**WHAT TO WORK ON:** Each line of the data must be written out again verbatim; no image belongs in the copy.

**DATA IN THIS EXERCISE:**

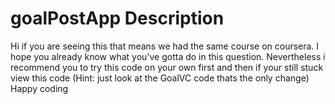 # goalPostApp Description

Hi if you are seeing this that means we had the same course on coursera. 
I hope you already know what you've gotta do in this question.
Nevertheless i recommend you to try this code on your own first and then if your still stuck view this code
(Hint: just look at the GoalVC code thats the only change)
Happy coding
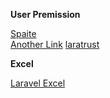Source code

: **User Premission**

[Spaite](https://spatie.be/docs/laravel-permission/v5/introduction) <br/> [Another Link](https://16shuklarahul.medium.com/laravel-7-x-9ed4d41d327c)
[laratrust](https://laratrust.santigarcor.me/)

**Excel**

[Laravel Excel](https://docs.laravel-excel.com/3.1/getting-started/)
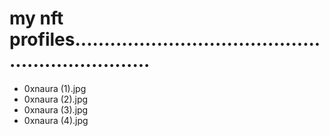 # my nft profiles..................................................................
- 0xnaura (1).jpg
- 0xnaura (2).jpg
- 0xnaura (3).jpg
- 0xnaura (4).jpg

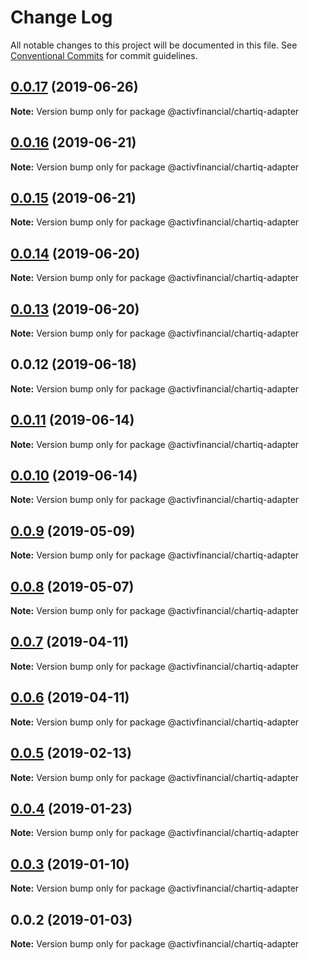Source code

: # Change Log

All notable changes to this project will be documented in this file.
See [Conventional Commits](https://conventionalcommits.org) for commit guidelines.

## [0.0.17](https://github.com/activfinancial/cg-api-examples/compare/@activfinancial/chartiq-adapter@0.0.16...@activfinancial/chartiq-adapter@0.0.17) (2019-06-26)

**Note:** Version bump only for package @activfinancial/chartiq-adapter





## [0.0.16](https://github.com/activfinancial/cg-api-examples/compare/@activfinancial/chartiq-adapter@0.0.15...@activfinancial/chartiq-adapter@0.0.16) (2019-06-21)

**Note:** Version bump only for package @activfinancial/chartiq-adapter





## [0.0.15](https://github.com/activfinancial/cg-api-examples/compare/@activfinancial/chartiq-adapter@0.0.14...@activfinancial/chartiq-adapter@0.0.15) (2019-06-21)

**Note:** Version bump only for package @activfinancial/chartiq-adapter





## [0.0.14](https://github.com/activfinancial/cg-api/compare/@activfinancial/chartiq-adapter@0.0.13...@activfinancial/chartiq-adapter@0.0.14) (2019-06-20)

**Note:** Version bump only for package @activfinancial/chartiq-adapter





## [0.0.13](https://github.com/activfinancial/cg-api/compare/@activfinancial/chartiq-adapter@0.0.12...@activfinancial/chartiq-adapter@0.0.13) (2019-06-20)

**Note:** Version bump only for package @activfinancial/chartiq-adapter





## 0.0.12 (2019-06-18)

**Note:** Version bump only for package @activfinancial/chartiq-adapter





## [0.0.11](https://github.com/activfinancial/cg-api/compare/@activfinancial/chartiq-adapter@0.0.10...@activfinancial/chartiq-adapter@0.0.11) (2019-06-14)

**Note:** Version bump only for package @activfinancial/chartiq-adapter





## [0.0.10](https://github.com/activfinancial/cg-api/compare/@activfinancial/chartiq-adapter@0.0.9...@activfinancial/chartiq-adapter@0.0.10) (2019-06-14)

**Note:** Version bump only for package @activfinancial/chartiq-adapter





## [0.0.9](https://github.com/activfinancial/cg-api/compare/@activfinancial/chartiq-adapter@0.0.8...@activfinancial/chartiq-adapter@0.0.9) (2019-05-09)

**Note:** Version bump only for package @activfinancial/chartiq-adapter





## [0.0.8](https://github.com/activfinancial/cg-api/compare/@activfinancial/chartiq-adapter@0.0.7...@activfinancial/chartiq-adapter@0.0.8) (2019-05-07)

**Note:** Version bump only for package @activfinancial/chartiq-adapter





## [0.0.7](https://github.com/activfinancial/cg-api/compare/@activfinancial/chartiq-adapter@0.0.5...@activfinancial/chartiq-adapter@0.0.7) (2019-04-11)

**Note:** Version bump only for package @activfinancial/chartiq-adapter





## [0.0.6](https://github.com/activfinancial/cg-api/compare/@activfinancial/chartiq-adapter@0.0.5...@activfinancial/chartiq-adapter@0.0.6) (2019-04-11)

**Note:** Version bump only for package @activfinancial/chartiq-adapter





## [0.0.5](https://github.com/activfinancial/cg-api/compare/@activfinancial/chartiq-adapter@0.0.4...@activfinancial/chartiq-adapter@0.0.5) (2019-02-13)

**Note:** Version bump only for package @activfinancial/chartiq-adapter





## [0.0.4](https://github.com/activfinancial/cg-api/compare/@activfinancial/chartiq-adapter@0.0.3...@activfinancial/chartiq-adapter@0.0.4) (2019-01-23)

**Note:** Version bump only for package @activfinancial/chartiq-adapter





## [0.0.3](https://github.com/activfinancial/cg-api/compare/@activfinancial/chartiq-adapter@0.0.2...@activfinancial/chartiq-adapter@0.0.3) (2019-01-10)

**Note:** Version bump only for package @activfinancial/chartiq-adapter





## 0.0.2 (2019-01-03)

**Note:** Version bump only for package @activfinancial/chartiq-adapter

**SOLUTION:**
 # goalPostApp Description

Hi if you are seeing this that means we had the same course on coursera. 
I hope you already know what you've gotta do in this question.
Nevertheless i recommend you to try this code on your own first and then if your still stuck view this code
(Hint: just look at the GoalVC code thats the only change)
Happy coding
Source code

: **User Premission**

[Spaite](https://spatie.be/docs/laravel-permission/v5/introduction) <br/> [Another Link](https://16shuklarahul.medium.com/laravel-7-x-9ed4d41d327c)
[laratrust](https://laratrust.santigarcor.me/)

**Excel**

[Laravel Excel](https://docs.laravel-excel.com/3.1/getting-started/)
 # my nft profiles..................................................................
- 0xnaura (1).jpg
- 0xnaura (2).jpg
- 0xnaura (3).jpg
- 0xnaura (4).jpg

Source code

: # Change Log

All notable changes to this project will be documented in this file.
See [Conventional Commits](https://conventionalcommits.org) for commit guidelines.

## [0.0.17](https://github.com/activfinancial/cg-api-examples/compare/@activfinancial/chartiq-adapter@0.0.16...@activfinancial/chartiq-adapter@0.0.17) (2019-06-26)

**Note:** Version bump only for package @activfinancial/chartiq-adapter





## [0.0.16](https://github.com/activfinancial/cg-api-examples/compare/@activfinancial/chartiq-adapter@0.0.15...@activfinancial/chartiq-adapter@0.0.16) (2019-06-21)

**Note:** Version bump only for package @activfinancial/chartiq-adapter





## [0.0.15](https://github.com/activfinancial/cg-api-examples/compare/@activfinancial/chartiq-adapter@0.0.14...@activfinancial/chartiq-adapter@0.0.15) (2019-06-21)

**Note:** Version bump only for package @activfinancial/chartiq-adapter





## [0.0.14](https://github.com/activfinancial/cg-api/compare/@activfinancial/chartiq-adapter@0.0.13...@activfinancial/chartiq-adapter@0.0.14) (2019-06-20)

**Note:** Version bump only for package @activfinancial/chartiq-adapter





## [0.0.13](https://github.com/activfinancial/cg-api/compare/@activfinancial/chartiq-adapter@0.0.12...@activfinancial/chartiq-adapter@0.0.13) (2019-06-20)

**Note:** Version bump only for package @activfinancial/chartiq-adapter





## 0.0.12 (2019-06-18)

**Note:** Version bump only for package @activfinancial/chartiq-adapter





## [0.0.11](https://github.com/activfinancial/cg-api/compare/@activfinancial/chartiq-adapter@0.0.10...@activfinancial/chartiq-adapter@0.0.11) (2019-06-14)

**Note:** Version bump only for package @activfinancial/chartiq-adapter





## [0.0.10](https://github.com/activfinancial/cg-api/compare/@activfinancial/chartiq-adapter@0.0.9...@activfinancial/chartiq-adapter@0.0.10) (2019-06-14)

**Note:** Version bump only for package @activfinancial/chartiq-adapter





## [0.0.9](https://github.com/activfinancial/cg-api/compare/@activfinancial/chartiq-adapter@0.0.8...@activfinancial/chartiq-adapter@0.0.9) (2019-05-09)

**Note:** Version bump only for package @activfinancial/chartiq-adapter





## [0.0.8](https://github.com/activfinancial/cg-api/compare/@activfinancial/chartiq-adapter@0.0.7...@activfinancial/chartiq-adapter@0.0.8) (2019-05-07)

**Note:** Version bump only for package @activfinancial/chartiq-adapter





## [0.0.7](https://github.com/activfinancial/cg-api/compare/@activfinancial/chartiq-adapter@0.0.5...@activfinancial/chartiq-adapter@0.0.7) (2019-04-11)

**Note:** Version bump only for package @activfinancial/chartiq-adapter





## [0.0.6](https://github.com/activfinancial/cg-api/compare/@activfinancial/chartiq-adapter@0.0.5...@activfinancial/chartiq-adapter@0.0.6) (2019-04-11)

**Note:** Version bump only for package @activfinancial/chartiq-adapter





## [0.0.5](https://github.com/activfinancial/cg-api/compare/@activfinancial/chartiq-adapter@0.0.4...@activfinancial/chartiq-adapter@0.0.5) (2019-02-13)

**Note:** Version bump only for package @activfinancial/chartiq-adapter





## [0.0.4](https://github.com/activfinancial/cg-api/compare/@activfinancial/chartiq-adapter@0.0.3...@activfinancial/chartiq-adapter@0.0.4) (2019-01-23)

**Note:** Version bump only for package @activfinancial/chartiq-adapter





## [0.0.3](https://github.com/activfinancial/cg-api/compare/@activfinancial/chartiq-adapter@0.0.2...@activfinancial/chartiq-adapter@0.0.3) (2019-01-10)

**Note:** Version bump only for package @activfinancial/chartiq-adapter





## 0.0.2 (2019-01-03)

**Note:** Version bump only for package @activfinancial/chartiq-adapter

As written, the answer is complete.